EA has motivated a lot of its adherents, which include many students at top universities in the U.S., the U.K., and Europe, to work on both developing AGI and researching A.I. Safety. Perhaps as importantly, it has provided intellectual support to a number of technology investors, who while not necessarily in EA, share many of its beliefs about AGI. These investors include: Elon Musk, who co-founded OpenAI partly for these reasons; Sam Altman, the Silicon Valley big wig who also co-founded OpenAI and currently serves as its CEO; Jann Tallinn, an Estonian billionaire who initially made his fortune with Skype and has devoted much of his philanthropy to existential risk; and Dustin Moskovitz, the Facebook co-founder and billionaire, who is an EA adherent. Moskovitz’s family foundation, Open Philanthropy, has also given substantial grants to A.I. Safety research.
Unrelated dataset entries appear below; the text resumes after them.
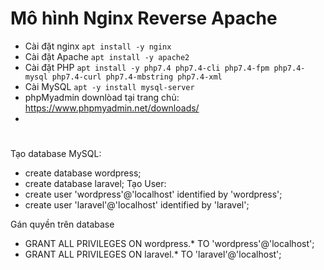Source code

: # Mô hình Nginx Reverse Apache
- Cài đặt nginx ```apt install -y nginx ```
- Cài đặt Apache ```apt install -y apache2```
- Cài đặt PHP ```apt install -y php7.4 php7.4-cli php7.4-fpm php7.4-mysql php7.4-curl php7.4-mbstring php7.4-xml```
- Cài MySQL ```apt -y install mysql-server```
- phpMyadmin downlòad tại trang chủ: https://www.phpmyadmin.net/downloads/
- 



#
Tạo database MySQL: 
- create database wordpress;
- create database laravel;
Tạo User: 
- create user 'wordpress'@'localhost' identified by 'wordpress';
- create user 'laravel'@'localhost' identified by 'laravel';

Gán quyền trên database
- GRANT ALL PRIVILEGES ON wordpress.* TO 'wordpress'@'localhost';
- GRANT ALL PRIVILEGES ON laravel.* TO 'laravel'@'localhost';
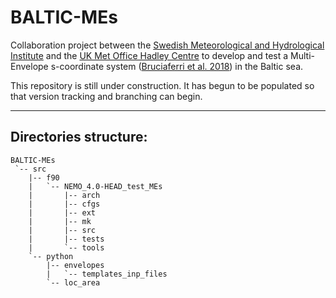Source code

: # BALTIC-MEs
Collaboration project between the [Swedish Meteorological and Hydrological Institute](https://www.smhi.se/en/q/Stockholm/2673730) and the [UK Met Office Hadley Centre](https://www.metoffice.gov.uk/weather/climate/met-office-hadley-centre/index) to develop and test a Multi-Envelope s-coordinate system ([Bruciaferri et al. 2018](https://link.springer.com/article/10.1007/s10236-018-1189-x)) in the Baltic sea.

This repository is still under construction. It has begun to be populated so that version tracking and branching can begin.

---

## Directories structure:

```
BALTIC-MEs
 `-- src
    |-- f90
    |   `-- NEMO_4.0-HEAD_test_MEs
    |       |-- arch
    |       |-- cfgs
    |       |-- ext
    |       |-- mk
    |       |-- src
    |       |-- tests
    |       `-- tools
    `-- python
        |-- envelopes
        |   `-- templates_inp_files
        `-- loc_area
```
If EA now falls into disrepute, or collapses entirely, as some critics have suggested it will and as some of its adherents fear it might, A.I. Safety research may well suffer with it. Not only could there be a lot less money to spend on this important topic, but disillusionment with EA could dissuade talented students from entering the field.

To critics of A.I. Safety, which include many in A.I. Ethics field, that is just fine. They would rather have money and talent focused on threats that are here today from existing A.I. systems than to see resources lavished on hypothetical threats from a technology that doesn’t yet exist. I think these A.I. Ethics folks have a point—but only to a point. I am skeptical that AGI of the kind that could imperil civilization is imminent and so would hate to see money spent on A.I. Safety to the exclusion of A.I. Ethics. But again, I am not sure why these two fields have been set in opposition to one another. And I would hate to be wrong about AGI and wake up in a world where AGI did exist and no one had devoted any resources to thinking about how to avoid catastrophe.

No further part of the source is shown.